AT&T Inc. (NYSE: T) is scheduled to report its fourth-quarter financial results after the markets close on Tuesday. The consensus estimates from Thomson Reuters are calling for $0.63 in earnings per share (EPS) on $42.75 billion in revenue. The same period from the previous year had $0.55 in EPS on revenue of $34.44 billion.
AT&T is the world’s largest provider of pay TV, with TV customers in the United States and 11 Latin American countries. In the United States, the AT&T wireless network has the nation’s self-described strongest 4G LTE signal and most reliable 4G LTE.
The company also helps businesses worldwide serve their customers better with mobility and highly secure cloud solutions. Trading at a very cheap 12.5 times estimated 2016 earnings, the company continues to expand its user base, and strong product introductions from smartphone vendors have not only driven traffic, but increased device financing plans.

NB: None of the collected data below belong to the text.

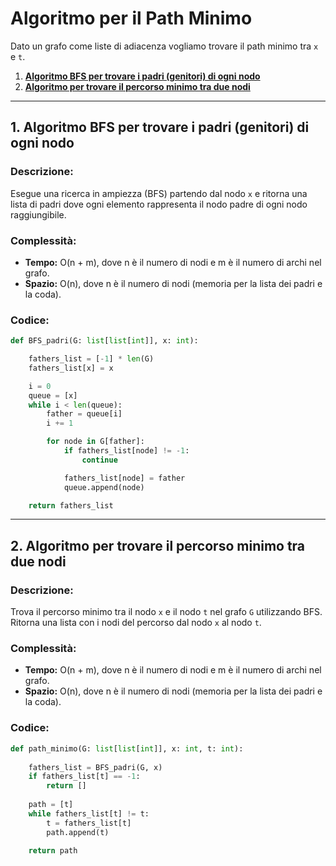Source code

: # Algoritmo per il Path Minimo

Dato un grafo come liste di adiacenza vogliamo trovare il path minimo tra `x` e `t`.

1. [**Algoritmo BFS per trovare i padri (genitori) di ogni nodo**](#1-algoritmo-bfs-per-trovare-i-padri-(genitori)-di-ogni-nodo)
2. [**Algoritmo per trovare il percorso minimo tra due nodi**](#2-algoritmo-per-trovare-il-percorso-minimo-tra-due-nodi)

---

## 1. Algoritmo BFS per trovare i padri (genitori) di ogni nodo

### Descrizione:
Esegue una ricerca in ampiezza (BFS) partendo dal nodo `x` e ritorna una lista di padri
dove ogni elemento rappresenta il nodo padre di ogni nodo raggiungibile.

### Complessità:
- **Tempo:** O(n + m), dove n è il numero di nodi e m è il numero di archi nel grafo.
- **Spazio:** O(n), dove n è il numero di nodi (memoria per la lista dei padri e la coda).

### Codice:
```python
def BFS_padri(G: list[list[int]], x: int):

    fathers_list = [-1] * len(G)  
    fathers_list[x] = x  

    i = 0
    queue = [x]  
    while i < len(queue):  
        father = queue[i]
        i += 1

        for node in G[father]:  
            if fathers_list[node] != -1:  
                continue

            fathers_list[node] = father  
            queue.append(node)  

    return fathers_list  

```

---

## 2. Algoritmo per trovare il percorso minimo tra due nodi

### Descrizione:
Trova il percorso minimo tra il nodo `x` e il nodo `t` nel grafo `G` utilizzando BFS.
Ritorna una lista con i nodi del percorso dal nodo `x` al nodo `t`.

### Complessità:
- **Tempo:** O(n + m), dove n è il numero di nodi e m è il numero di archi nel grafo.
- **Spazio:** O(n), dove n è il numero di nodi (memoria per la lista dei padri e la coda).

### Codice:
```python
def path_minimo(G: list[list[int]], x: int, t: int):
    
    fathers_list = BFS_padri(G, x)  
    if fathers_list[t] == -1:  
        return []  
    
    path = [t]  
    while fathers_list[t] != t:  
        t = fathers_list[t]
        path.append(t)

    return path  

```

This company posted very solid third-quarter numbers. AT&T reiterated 2015 guidance for double-digit revenue growth and continued consolidated margin expansion. Management expects capital spending to increase sequentially and they also estimate that free cash flow could be better than $4.5 billion. Third-quarter wireless subscriber additions came in higher than many Wall Street estimates, and DirecTV saw positive video additions where many expected losses.
A few analysts weighed in on AT&T prior to the earnings report:
- Goldman Sachs has a Buy rating and a $37 price target.
- Merrill Lynch reiterated a Buy rating.
- S&P Equity reiterated a Buy rating with a $41 price target.
So far in 2016, AT&T has outperformed the market, with the stock up about 3.2% year to date. Over the past 52 weeks, the stock is up nearly 11%.
Shares of AT&T were trading up 0.3% at $35.13 on Tuesday, with a consensus analyst price target of $37.13 and a 52-week trading range of $30.97 to $36.45.